Stanley taught me Sanskrit back in the early ’70s, and I was in awe of his knowledge of the Indo-Iranian languages and his eagerness to impart it to his students. He was, as Stephanie says, exacting, and we didn’t get along especially well — he was appalled by both my disinclination to learn devanagari (I was an Indo-Europeanist, not a Sanskritist, and I only cared about the linguistic material, not the writing system) and my tendency to show up in class clutching a cup of coffee (hey, it was my first class in the morning and I was barely awake), and I was put off by his sarcasm and occasionally harsh treatment of students (though in that he didn’t differ much from the rest of the grad school faculty). But I respected the hell out of him, and I’m sorry he’s gone. There aren’t many scholars of his caliber.

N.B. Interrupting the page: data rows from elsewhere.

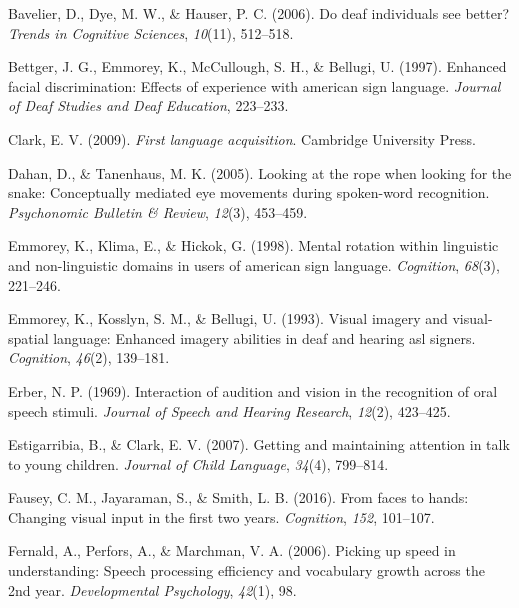 \documentclass[,man,floatsintext]{apa6}
\begin{document}
\leavevmode\hypertarget{ref-bavelier2006deaf}{}%
Bavelier, D., Dye, M. W., \& Hauser, P. C. (2006). Do deaf individuals
see better? \emph{Trends in Cognitive Sciences}, \emph{10}(11),
512--518.

\leavevmode\hypertarget{ref-bettger1997enhanced}{}%
Bettger, J. G., Emmorey, K., McCullough, S. H., \& Bellugi, U. (1997).
Enhanced facial discrimination: Effects of experience with american sign
language. \emph{Journal of Deaf Studies and Deaf Education}, 223--233.

\leavevmode\hypertarget{ref-clark2009first}{}%
Clark, E. V. (2009). \emph{First language acquisition}. Cambridge
University Press.

\leavevmode\hypertarget{ref-dahan2005looking}{}%
Dahan, D., \& Tanenhaus, M. K. (2005). Looking at the rope when looking
for the snake: Conceptually mediated eye movements during spoken-word
recognition. \emph{Psychonomic Bulletin \& Review}, \emph{12}(3),
453--459.

\leavevmode\hypertarget{ref-emmorey1998mental}{}%
Emmorey, K., Klima, E., \& Hickok, G. (1998). Mental rotation within
linguistic and non-linguistic domains in users of american sign
language. \emph{Cognition}, \emph{68}(3), 221--246.

\leavevmode\hypertarget{ref-emmorey1993visual}{}%
Emmorey, K., Kosslyn, S. M., \& Bellugi, U. (1993). Visual imagery and
visual-spatial language: Enhanced imagery abilities in deaf and hearing
asl signers. \emph{Cognition}, \emph{46}(2), 139--181.

\leavevmode\hypertarget{ref-erber1969interaction}{}%
Erber, N. P. (1969). Interaction of audition and vision in the
recognition of oral speech stimuli. \emph{Journal of Speech and Hearing
Research}, \emph{12}(2), 423--425.

\leavevmode\hypertarget{ref-estigarribia2007getting}{}%
Estigarribia, B., \& Clark, E. V. (2007). Getting and maintaining
attention in talk to young children. \emph{Journal of Child Language},
\emph{34}(4), 799--814.

\leavevmode\hypertarget{ref-fausey2016faces}{}%
Fausey, C. M., Jayaraman, S., \& Smith, L. B. (2016). From faces to
hands: Changing visual input in the first two years. \emph{Cognition},
\emph{152}, 101--107.

\leavevmode\hypertarget{ref-fernald2006picking}{}%
Fernald, A., Perfors, A., \& Marchman, V. A. (2006). Picking up speed in
understanding: Speech processing efficiency and vocabulary growth across
the 2nd year. \emph{Developmental Psychology}, \emph{42}(1), 98.
\end{document}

He must have been pretty young when he taught you. I was a bit surprised to see the year of birth because I had supposed he was older than that, but that probably just means that back when I was in college in the mid-Eighties any professor roughly the same age as my own parents (both born the year immediately after Prof. Insler’s nativity) seemed impossibly/arbitrarily old even though I am older than that now myself. Sanskrit is the primary class I ended up not taking as an undergrad that I’ve regretted omitting ever since, although given the reputed rigor of his pedagogy perhaps it would not have been been a good fit for the slacker dilettante I was back then.
I guess he was, but he seemed ageless to me: a combination of spry youth and wizened scholar. (I was so clueless then — but then in the early 1970s such cluelessness, unthinkable now, was pretty common — that I told a fellow student I envied Insler’s success with women, who always seemed to be flocking around him; it took me a long time to undrop my jaw when my interlocutor explained to me that he was gay.)